Time we all did a little soul-searching in our game...
IT WILL go largely unnoticed among the plethora of high-profile derby matches that will grip the top tier of English football this afternoon but a small-scale invasion of north London that does not involve either Arsenal or Tottenham will take place today.
Seats on the fleet of coaches carrying Stockport County fans to the FA Cup second-round tie with Barnet at The Hive, the price of which were subsidised by the club and set at £15, sold out quickly. Extra coaches were laid on. They sold out, too.
Stockport play in the National League North, the sixth tier of English football, and, at a conservative estimate, they will have 1,500 travelling fans at the stadium, which means their allocation will be sold out and the atmosphere in the away stand behind the goal will be raucous and loud.
I bought tickets for my son and me last week. I want to take him partly because his last game was a 2-1 defeat at Kidderminster in August and big games have been few and far between for County in recent years.

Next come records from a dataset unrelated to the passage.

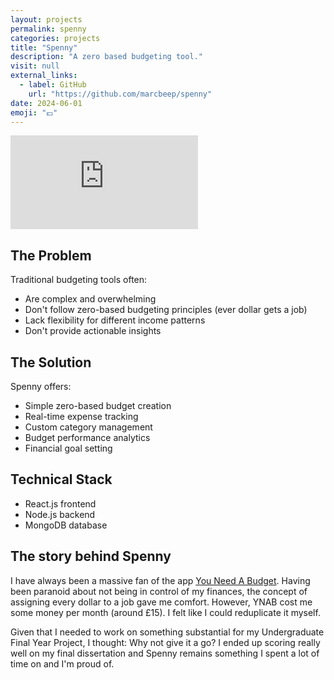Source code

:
 ```yaml
---
layout: projects
permalink: spenny
categories: projects
title: "Spenny"
description: "A zero based budgeting tool."
visit: null
external_links:
  - label: GitHub
    url: "https://github.com/marcbeep/spenny"
date: 2024-06-01
emoji: "💷"
---
```


<div class="video-container">
<iframe src="https://www.youtube.com/embed/7zYYHl4npjQ?si=NVAsxklo-Feh8KDz" title="Spenny Presentation" frameborder="0" allow="accelerometer; autoplay; clipboard-write; encrypted-media; gyroscope; picture-in-picture; web-share" referrerpolicy="strict-origin-when-cross-origin" allowfullscreen></iframe>
</div>

## The Problem

Traditional budgeting tools often:
- Are complex and overwhelming
- Don't follow zero-based budgeting principles (ever dollar gets a job)
- Lack flexibility for different income patterns
- Don't provide actionable insights

## The Solution

Spenny offers:
- Simple zero-based budget creation
- Real-time expense tracking
- Custom category management
- Budget performance analytics
- Financial goal setting

## Technical Stack

- React.js frontend
- Node.js backend
- MongoDB database

## The story behind Spenny

I have always been a massive fan of the app [You Need A Budget](https://ynab.com).
Having been paranoid about not being in control of my finances, the concept of assigning every dollar to a job gave me comfort.
However, YNAB cost me some money per month (around £15). 
I felt like I could reduplicate it myself.

Given that I needed to work on something substantial for my Undergraduate Final Year Project, I thought: Why not give it a go?
I ended up scoring really well on my final dissertation and Spenny remains something I spent a lot of time on and I'm proud of.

At Barnet, there’s a chance Stockport might reach the third round for the first time in more than a decade. But it’s about more than that. It’s about the search for something that English football lost some time ago.

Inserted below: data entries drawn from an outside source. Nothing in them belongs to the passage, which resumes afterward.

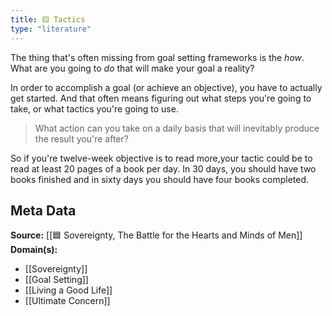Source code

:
 ```yaml
---
title: 🟨 Tactics
type: "literature"
---
```


The thing that's often missing from goal setting frameworks is the *how*. What are you going to *do* that will make your goal a reality?

In order to accomplish a goal (or achieve an objective), you have to actually get started. And that often means figuring out what steps you're going to take, or what tactics you're going to use.

> What action can you take on a daily basis that will inevitably produce the result you're after?

So if you're twelve-week objective is to read more,your tactic could be to read at least 20 pages of a book per day. In 30 days, you should have two books finished and in sixty days you should have four books completed.

## Meta Data

**Source:** [[🟦 Sovereignty, The Battle for the Hearts and Minds of Men]]
**Domain(s):**
- [[Sovereignty]]
- [[Goal Setting]]
- [[Living a Good Life]]
- [[Ultimate Concern]]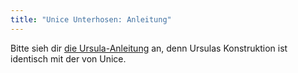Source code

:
 ```yaml
---
title: "Unice Unterhosen: Anleitung"
---
```


<Note>

Bitte sieh dir [die Ursula-Anleitung](/docs/patterns/ursula/instructions) an, denn
Ursulas Konstruktion ist identisch mit der von Unice.

</Note>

It’s about the feeling that the atmosphere might be raw and wild, the way our game used to be.
I envied the journalists who went to Buenos Aires last weekend intending to see the second leg of the Copa Libertadores final between Boca Juniors and River Plate at El Monumental.
To watch a Superclasico there or at Boca’s La Bombonera stadium is something I’ve always wanted to do because something survives there that is almost extinct in football here.

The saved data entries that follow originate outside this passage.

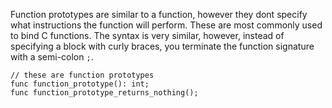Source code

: Function prototypes are similar to a function, however they dont specify what
instructions the function will perform. These are most commonly used to bind
C functions. The syntax is very similar, however, instead of specifying a block
with curly braces, you terminate the function signature with a semi-colon `;`.

```
// these are function prototypes
func function_prototype(): int;
func function_prototype_returns_nothing();
```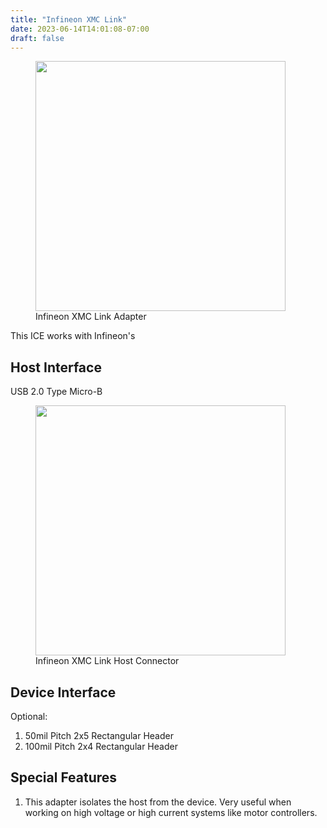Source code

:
 ```yaml
---
title: "Infineon XMC Link"
date: 2023-06-14T14:01:08-07:00
draft: false
---
```


<figure class="page-figure">
<img width="400rem" src="/images/debuggers/Infineon_XMCLink_Front.jpg">
<figcaption> Infineon XMC Link Adapter </figcaption>
</figure>

This ICE works with Infineon's

## Host Interface

USB 2.0 Type Micro-B

<figure class="page-figure">
<img width="400rem" src="/images/debuggers/Infineon_XMCLink_HostConn.jpg">
<figcaption> Infineon XMC Link Host Connector </figcaption>
</figure>


## Device Interface

Optional:

1.  50mil Pitch 2x5 Rectangular Header
2.  100mil Pitch 2x4 Rectangular Header

## Special Features

1.  This adapter isolates the host from the device. Very useful when working on high voltage or high current systems like motor controllers.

Our football used to hum to colour, passion and frenzy a little like games at La Bombonera do now. But that was before the corporatisation of our game, before many working-class fans were priced out. That was before our stadiums started being named after airlines. That was before football tourism.
And, yes, two generations ago, there was violence and tragedy in our game, too. So as the missiles rained down on the Boca Juniors coach last Saturday and tear gas filled the air and the game was postponed, we glimpsed not only what we have lost but what we have gained.
In England, we have gained safety for fans, prestige and TV contracts worth billions. But we have lost something visceral. English football has lost its soul. Like Argentine football, we had something beautiful but we neglected it. We treated football fans like animals and realised too late that it was their fervour and the communal frenzy of the terraces that made our game so special.
What is left is to seek out pockets of fervour where they remain. Maybe that will be at Anfield today or at La Bombonera, before the process of emasculation takes hold. Maybe it will be at Barnet this afternoon. Wherever it is, the remnants of the way we were are part of football’s disappearing world. We should seek them out while we can.